■ Task item: Pick out each line of the records that includes the string "documentclass", and copy it.

■ Source texts of formatted documents:
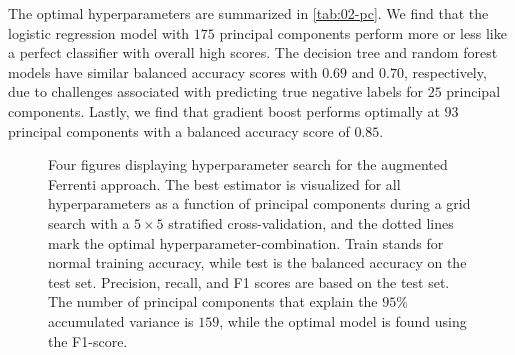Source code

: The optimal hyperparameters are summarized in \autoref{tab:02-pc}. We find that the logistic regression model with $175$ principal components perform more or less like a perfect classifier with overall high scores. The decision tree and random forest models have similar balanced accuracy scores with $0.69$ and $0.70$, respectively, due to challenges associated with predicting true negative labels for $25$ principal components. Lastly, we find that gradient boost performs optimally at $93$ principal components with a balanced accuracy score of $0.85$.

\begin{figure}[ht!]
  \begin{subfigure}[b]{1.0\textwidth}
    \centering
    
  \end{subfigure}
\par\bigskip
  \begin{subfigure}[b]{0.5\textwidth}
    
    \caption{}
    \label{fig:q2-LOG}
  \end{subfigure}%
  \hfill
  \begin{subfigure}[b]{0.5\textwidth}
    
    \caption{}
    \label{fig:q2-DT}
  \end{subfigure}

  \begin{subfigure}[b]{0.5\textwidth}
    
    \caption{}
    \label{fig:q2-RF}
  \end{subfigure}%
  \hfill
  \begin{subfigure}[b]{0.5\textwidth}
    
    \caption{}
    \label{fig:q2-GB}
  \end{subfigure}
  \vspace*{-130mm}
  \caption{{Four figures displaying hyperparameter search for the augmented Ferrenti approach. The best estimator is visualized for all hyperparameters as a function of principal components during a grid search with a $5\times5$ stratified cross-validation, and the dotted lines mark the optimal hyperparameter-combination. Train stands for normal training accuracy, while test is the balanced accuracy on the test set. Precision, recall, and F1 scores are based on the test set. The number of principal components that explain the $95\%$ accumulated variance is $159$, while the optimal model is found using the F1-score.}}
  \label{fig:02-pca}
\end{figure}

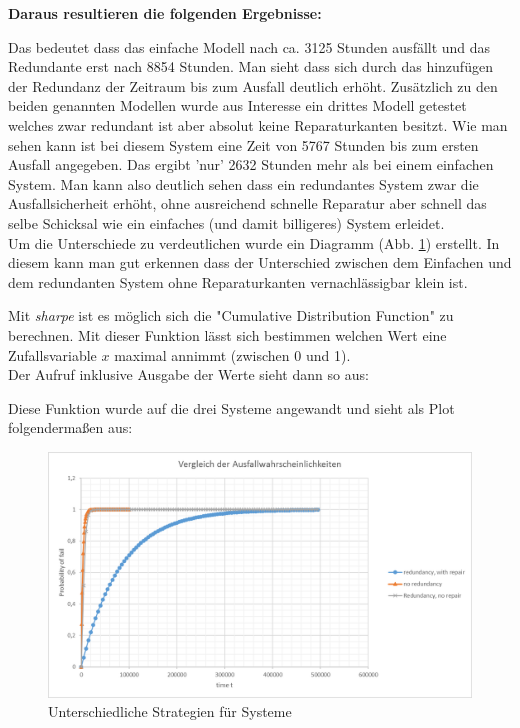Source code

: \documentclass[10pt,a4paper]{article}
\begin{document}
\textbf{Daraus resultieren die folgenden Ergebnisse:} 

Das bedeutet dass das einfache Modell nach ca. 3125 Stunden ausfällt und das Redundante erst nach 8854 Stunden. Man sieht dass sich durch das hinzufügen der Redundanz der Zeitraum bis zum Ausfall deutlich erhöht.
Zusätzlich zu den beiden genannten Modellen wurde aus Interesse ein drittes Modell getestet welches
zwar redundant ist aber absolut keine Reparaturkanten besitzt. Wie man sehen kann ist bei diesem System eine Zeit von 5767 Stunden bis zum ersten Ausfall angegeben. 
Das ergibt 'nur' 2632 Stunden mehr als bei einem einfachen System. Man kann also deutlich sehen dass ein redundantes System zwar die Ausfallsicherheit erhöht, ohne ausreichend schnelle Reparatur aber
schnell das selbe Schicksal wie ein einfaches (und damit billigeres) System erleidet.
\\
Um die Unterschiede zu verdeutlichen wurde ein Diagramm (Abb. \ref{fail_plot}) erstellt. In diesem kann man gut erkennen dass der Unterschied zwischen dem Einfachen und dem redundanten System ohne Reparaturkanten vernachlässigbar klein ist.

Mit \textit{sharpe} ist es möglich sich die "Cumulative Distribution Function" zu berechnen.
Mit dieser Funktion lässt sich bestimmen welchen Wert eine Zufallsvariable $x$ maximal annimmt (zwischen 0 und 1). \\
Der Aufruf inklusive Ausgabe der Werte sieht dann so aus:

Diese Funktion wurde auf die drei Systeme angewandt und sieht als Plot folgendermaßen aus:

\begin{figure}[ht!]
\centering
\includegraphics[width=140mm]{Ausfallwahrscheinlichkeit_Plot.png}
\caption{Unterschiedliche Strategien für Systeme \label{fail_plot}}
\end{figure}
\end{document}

---

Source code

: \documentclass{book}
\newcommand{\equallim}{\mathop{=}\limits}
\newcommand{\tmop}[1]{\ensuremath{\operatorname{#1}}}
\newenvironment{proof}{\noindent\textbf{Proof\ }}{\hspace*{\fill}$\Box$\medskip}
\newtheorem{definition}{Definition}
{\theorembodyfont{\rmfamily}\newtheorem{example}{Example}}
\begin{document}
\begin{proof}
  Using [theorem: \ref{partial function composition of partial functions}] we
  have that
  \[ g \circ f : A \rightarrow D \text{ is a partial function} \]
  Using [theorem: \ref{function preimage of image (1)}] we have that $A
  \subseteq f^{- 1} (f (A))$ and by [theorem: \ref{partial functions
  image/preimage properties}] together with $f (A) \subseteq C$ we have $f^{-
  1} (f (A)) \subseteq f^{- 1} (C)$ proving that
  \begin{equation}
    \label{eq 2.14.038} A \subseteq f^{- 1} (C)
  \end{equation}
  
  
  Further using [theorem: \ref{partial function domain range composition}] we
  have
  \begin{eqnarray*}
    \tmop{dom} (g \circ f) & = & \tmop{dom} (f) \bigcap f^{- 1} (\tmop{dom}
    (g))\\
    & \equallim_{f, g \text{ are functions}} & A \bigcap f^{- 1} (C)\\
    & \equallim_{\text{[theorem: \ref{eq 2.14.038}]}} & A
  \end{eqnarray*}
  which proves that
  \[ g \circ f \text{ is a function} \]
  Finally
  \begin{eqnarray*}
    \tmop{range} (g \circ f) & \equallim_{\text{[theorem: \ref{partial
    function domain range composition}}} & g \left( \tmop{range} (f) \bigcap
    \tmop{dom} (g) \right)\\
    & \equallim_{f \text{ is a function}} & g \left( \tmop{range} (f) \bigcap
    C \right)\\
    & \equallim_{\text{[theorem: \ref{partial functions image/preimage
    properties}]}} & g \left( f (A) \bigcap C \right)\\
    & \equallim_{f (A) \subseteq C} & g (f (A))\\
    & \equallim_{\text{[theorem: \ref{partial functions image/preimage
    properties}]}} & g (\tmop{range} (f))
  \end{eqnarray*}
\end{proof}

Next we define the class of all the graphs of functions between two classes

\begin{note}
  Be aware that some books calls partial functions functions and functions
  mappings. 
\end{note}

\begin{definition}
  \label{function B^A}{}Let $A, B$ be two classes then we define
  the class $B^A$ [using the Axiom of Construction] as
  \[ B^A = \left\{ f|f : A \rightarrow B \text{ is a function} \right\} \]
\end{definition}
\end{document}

■ Written reply:
: \documentclass[10pt,a4paper]{article}
: \documentclass{book}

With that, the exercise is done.